_Task requirements_
In the records, find each line where "variables" occurs, and copy it.

Records contained in a dataset:
"""

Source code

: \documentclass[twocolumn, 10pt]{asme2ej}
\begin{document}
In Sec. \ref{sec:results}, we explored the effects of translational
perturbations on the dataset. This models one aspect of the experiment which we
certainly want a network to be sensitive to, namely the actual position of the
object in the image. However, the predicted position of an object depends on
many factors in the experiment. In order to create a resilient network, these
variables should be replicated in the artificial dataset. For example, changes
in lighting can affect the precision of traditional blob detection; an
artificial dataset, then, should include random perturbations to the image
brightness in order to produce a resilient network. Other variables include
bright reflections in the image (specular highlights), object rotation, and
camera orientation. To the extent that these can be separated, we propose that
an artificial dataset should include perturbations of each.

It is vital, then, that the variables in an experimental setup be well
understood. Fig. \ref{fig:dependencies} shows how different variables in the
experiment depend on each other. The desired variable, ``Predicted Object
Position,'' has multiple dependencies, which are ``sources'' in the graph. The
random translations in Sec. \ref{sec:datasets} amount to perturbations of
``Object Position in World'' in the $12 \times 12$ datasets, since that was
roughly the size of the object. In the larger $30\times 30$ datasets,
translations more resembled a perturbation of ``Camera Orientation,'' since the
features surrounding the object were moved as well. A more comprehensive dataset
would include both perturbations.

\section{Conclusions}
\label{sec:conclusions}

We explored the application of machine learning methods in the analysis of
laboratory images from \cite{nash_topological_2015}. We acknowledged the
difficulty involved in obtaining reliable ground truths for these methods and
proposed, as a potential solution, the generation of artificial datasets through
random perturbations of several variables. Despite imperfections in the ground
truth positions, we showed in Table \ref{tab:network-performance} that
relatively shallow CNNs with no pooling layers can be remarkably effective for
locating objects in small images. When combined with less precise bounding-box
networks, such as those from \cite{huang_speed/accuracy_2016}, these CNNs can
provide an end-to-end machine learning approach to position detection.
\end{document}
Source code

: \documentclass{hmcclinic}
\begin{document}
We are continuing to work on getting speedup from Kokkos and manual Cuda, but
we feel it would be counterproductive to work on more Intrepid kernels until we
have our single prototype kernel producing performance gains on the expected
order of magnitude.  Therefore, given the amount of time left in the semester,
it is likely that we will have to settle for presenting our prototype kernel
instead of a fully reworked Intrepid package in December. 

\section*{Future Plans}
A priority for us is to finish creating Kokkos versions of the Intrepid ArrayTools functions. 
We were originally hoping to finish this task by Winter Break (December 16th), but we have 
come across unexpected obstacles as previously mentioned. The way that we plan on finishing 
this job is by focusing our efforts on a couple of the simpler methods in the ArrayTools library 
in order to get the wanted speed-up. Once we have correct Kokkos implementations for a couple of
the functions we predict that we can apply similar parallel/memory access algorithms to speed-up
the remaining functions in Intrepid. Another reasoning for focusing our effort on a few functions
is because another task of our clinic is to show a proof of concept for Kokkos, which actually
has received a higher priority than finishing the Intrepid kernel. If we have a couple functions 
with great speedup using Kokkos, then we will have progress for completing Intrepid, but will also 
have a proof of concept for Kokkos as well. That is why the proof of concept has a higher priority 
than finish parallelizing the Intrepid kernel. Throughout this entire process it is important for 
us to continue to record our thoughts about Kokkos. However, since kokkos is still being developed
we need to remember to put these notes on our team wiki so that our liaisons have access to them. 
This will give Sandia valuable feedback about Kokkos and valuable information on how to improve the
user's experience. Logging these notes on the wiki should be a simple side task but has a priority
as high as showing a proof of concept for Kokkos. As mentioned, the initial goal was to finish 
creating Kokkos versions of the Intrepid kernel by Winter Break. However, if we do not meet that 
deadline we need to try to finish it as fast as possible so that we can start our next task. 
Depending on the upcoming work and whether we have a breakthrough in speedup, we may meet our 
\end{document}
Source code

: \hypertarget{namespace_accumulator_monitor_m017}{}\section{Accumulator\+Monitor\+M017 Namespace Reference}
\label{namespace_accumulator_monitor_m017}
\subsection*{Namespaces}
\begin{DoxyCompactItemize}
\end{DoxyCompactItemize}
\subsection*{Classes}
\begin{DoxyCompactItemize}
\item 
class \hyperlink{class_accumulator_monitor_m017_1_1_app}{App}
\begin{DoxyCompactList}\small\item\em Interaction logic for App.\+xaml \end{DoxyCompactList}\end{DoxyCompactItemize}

"""

_Result_
variables should be replicated in the artificial dataset. For example, changes
brightness in order to produce a resilient network. Other variables include
It is vital, then, that the variables in an experimental setup be well
understood. Fig. \ref{fig:dependencies} shows how different variables in the
random perturbations of several variables. Despite imperfections in the ground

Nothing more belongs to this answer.